Although he started his Test career more than a decade ago, the South-African born Wagner has never once played a Test match in the Aussie territory. However, Ponting does not want his team’s batsmen to go into the series unaware of the persistent short-ball threat that Wagner possesses.
Since 2013, he's taken more wickets with bouncers than any other bowler; his 67 scalps with balls classified as 'short' by Opta are 22 more than the next most, Stuart Broad. And his recent numbers overall are not too bad either: 35 victims at an average of 20 in his last six matches, with four consecutive five-wicket hauls.
How an Aussie side, known widely to be the team that dishes out short-pitched bowling to others, would take on Wagner will be an intriguing matter come the first Test at Perth from December 12.

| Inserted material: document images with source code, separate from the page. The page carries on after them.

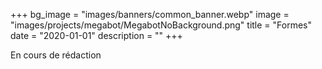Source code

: +++
bg_image = "images/banners/common_banner.webp"
image = "images/projects/megabot/MegabotNoBackground.png"
title = "Formes"
date = "2020-01-01"
description = ""
+++

En cours de rédaction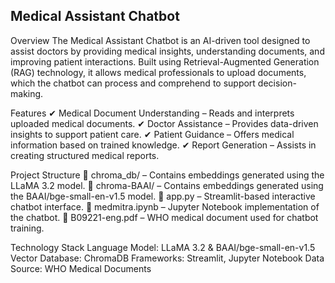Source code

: ## Medical Assistant Chatbot
Overview
The Medical Assistant Chatbot is an AI-driven tool designed to assist doctors by providing medical insights, understanding documents, and improving patient interactions. Built using Retrieval-Augmented Generation (RAG) technology, it allows medical professionals to upload documents, which the chatbot can process and comprehend to support decision-making.

Features
✔ Medical Document Understanding – Reads and interprets uploaded medical documents.
✔ Doctor Assistance – Provides data-driven insights to support patient care.
✔ Patient Guidance – Offers medical information based on trained knowledge.
✔ Report Generation – Assists in creating structured medical reports.

Project Structure
📂 chroma_db/ – Contains embeddings generated using the LLaMA 3.2 model.
📂 chroma-BAAI/ – Contains embeddings generated using the BAAI/bge-small-en-v1.5 model.
📄 app.py – Streamlit-based interactive chatbot interface.
📄 medmitra.ipynb – Jupyter Notebook implementation of the chatbot.
📄 B09221-eng.pdf – WHO medical document used for chatbot training.

Technology Stack
Language Model: LLaMA 3.2 & BAAI/bge-small-en-v1.5
Vector Database: ChromaDB
Frameworks: Streamlit, Jupyter Notebook
Data Source: WHO Medical Documents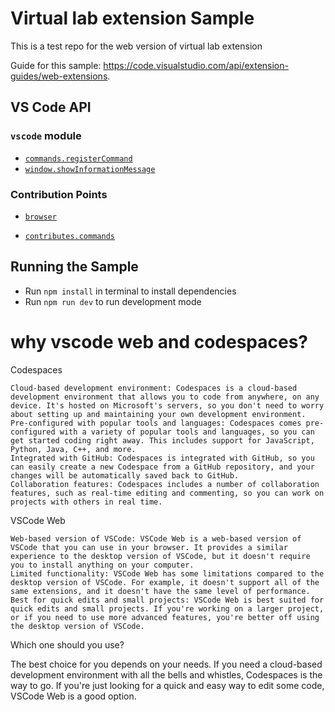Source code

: # Virtual lab extension Sample

This is a test repo for the web version of virtual lab extension

Guide for this sample: https://code.visualstudio.com/api/extension-guides/web-extensions.


## VS Code API

### `vscode` module

- [`commands.registerCommand`](https://code.visualstudio.com/api/references/vscode-api#commands.registerCommand)
- [`window.showInformationMessage`](https://code.visualstudio.com/api/references/vscode-api#window.showInformationMessage)

### Contribution Points

- [`browser`](https://code.visualstudio.com/api/references/extension-manifest)

- [`contributes.commands`](https://code.visualstudio.com/api/references/contribution-points#contributes.commands)

## Running the Sample

- Run `npm install` in terminal to install dependencies		
- Run `npm run dev` to run development mode		


# why vscode web and codespaces?
Codespaces

    Cloud-based development environment: Codespaces is a cloud-based development environment that allows you to code from anywhere, on any device. It's hosted on Microsoft's servers, so you don't need to worry about setting up and maintaining your own development environment.
    Pre-configured with popular tools and languages: Codespaces comes pre-configured with a variety of popular tools and languages, so you can get started coding right away. This includes support for JavaScript, Python, Java, C++, and more.
    Integrated with GitHub: Codespaces is integrated with GitHub, so you can easily create a new Codespace from a GitHub repository, and your changes will be automatically saved back to GitHub.
    Collaboration features: Codespaces includes a number of collaboration features, such as real-time editing and commenting, so you can work on projects with others in real time.

VSCode Web

    Web-based version of VSCode: VSCode Web is a web-based version of VSCode that you can use in your browser. It provides a similar experience to the desktop version of VSCode, but it doesn't require you to install anything on your computer.
    Limited functionality: VSCode Web has some limitations compared to the desktop version of VSCode. For example, it doesn't support all of the same extensions, and it doesn't have the same level of performance.
    Best for quick edits and small projects: VSCode Web is best suited for quick edits and small projects. If you're working on a larger project, or if you need to use more advanced features, you're better off using the desktop version of VSCode.

Which one should you use?

The best choice for you depends on your needs. If you need a cloud-based development environment with all the bells and whistles, Codespaces is the way to go. If you're just looking for a quick and easy way to edit some code, VSCode Web is a good option.

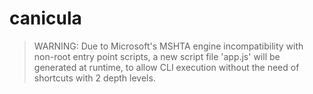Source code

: # canicula

> WARNING: 
  > Due to Microsoft's MSHTA engine incompatibility with non-root entry point scripts, a new script file 'app.js' will be generated at runtime, to allow CLI execution
    without the need of shortcuts with 2 depth levels.

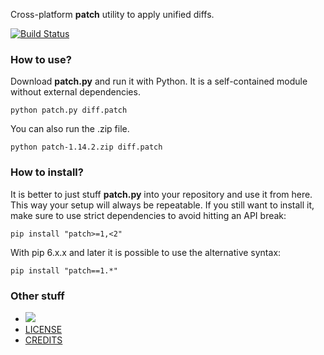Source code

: Cross-platform **patch** utility to apply unified diffs.

[![Build Status](https://img.shields.io/travis/techtonik/python-patch.svg)](https://travis-ci.org/techtonik/python-patch)

### How to use?

Download **patch.py** and run it with Python. It is a self-contained module without external dependencies.

    python patch.py diff.patch

You can also run the .zip file.
    
    python patch-1.14.2.zip diff.patch

### How to install?

It is better to just stuff **patch.py** into your repository and use it from here. This way your setup
will always be repeatable. If you still want to install it, make sure to use strict dependencies to
avoid hitting an API break:

    pip install "patch>=1,<2"

With pip 6.x.x and later it is possible to use the alternative syntax:


    pip install "patch==1.*"


### Other stuff

* <a href="https://gratipay.com/techtonik/"><img src='https://img.shields.io/gratipay/techtonik.svg'/></a>
* [LICENSE](doc/LICENSE)
* [CREDITS](doc/CREDITS)
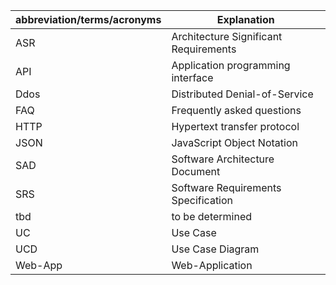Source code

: | abbreviation/terms/acronyms | Explanation                           |
|-----------------------------|---------------------------------------|
| ASR                         | Architecture Significant Requirements |
| API                         | Application programming interface     |
| Ddos                        | Distributed Denial-of-Service         |
| FAQ                         | Frequently asked questions            |
| HTTP	                       | Hypertext transfer protocol           |
| JSON	                       | JavaScript Object Notation            |
| SAD                         | Software Architecture Document        |
| SRS                         | Software Requirements Specification   |
| tbd                         | to be determined                      |
| UC                          | Use Case                              |
| UCD                         | Use Case Diagram                      |
| Web-App                     | Web-Application                       |
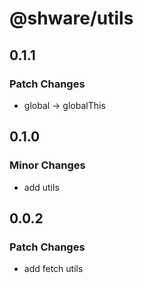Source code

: # @shware/utils

## 0.1.1

### Patch Changes

- global -> globalThis

## 0.1.0

### Minor Changes

- add utils

## 0.0.2

### Patch Changes

- add fetch utils
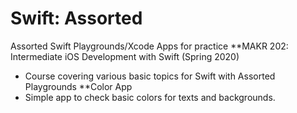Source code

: # Swift: Assorted

Assorted Swift Playgrounds/Xcode Apps for practice
**MAKR 202: Intermediate iOS Development with Swift (Spring 2020)
* Course covering various basic topics for Swift with Assorted Playgrounds
**Color App
* Simple app to check basic colors for texts and backgrounds.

"With Boult and Southee in their line-up, if the ball doesn’t move around, I think they might find it difficult. Wagner is the one who’s having a good 12-18 months for them and we know what he’s like – he runs in quick and bangs the ball in and uses his bouncers really well. He’s someone the Aussies are going to have to look out for," Ponting told cricket.com.au.
"That's his job. He just runs in … and bowls most balls between your hip and your armpit. If you're going to score off him, you've got to score off him with a horizontal bat. They'll use him as their enforcer … What they have is a well-rounded attack. Guys with the new ball who pitch it up and try to swing it and Wagner comes in behind them and bowls fast and short," he added.
With Wagner’s help, the Black Caps' have ascended to second ICC's Test team rankings, behind only India, having won eight of their 10 Test series in the past three years. Though the 33-year-old admits his particular approach to bowling takes a toll on him, he counts it all gain for the sake of his team.
"I have to sometimes go to a bit of a dark place to do what I do because it's not easy bowling bouncer after bouncer – it takes its toll. I'm passionate and I love representing my country and the sacrifices made to get to this point make it all worth a little bit of hard work," Wagner told NZ television station Newshub.
"You want that ball in your hand during that final session – because sitting in the changing rooms with my mates after we win a Test match for New Zealand – I love the satisfaction on everyone's face and know that I contributed to that," Wagner concluded.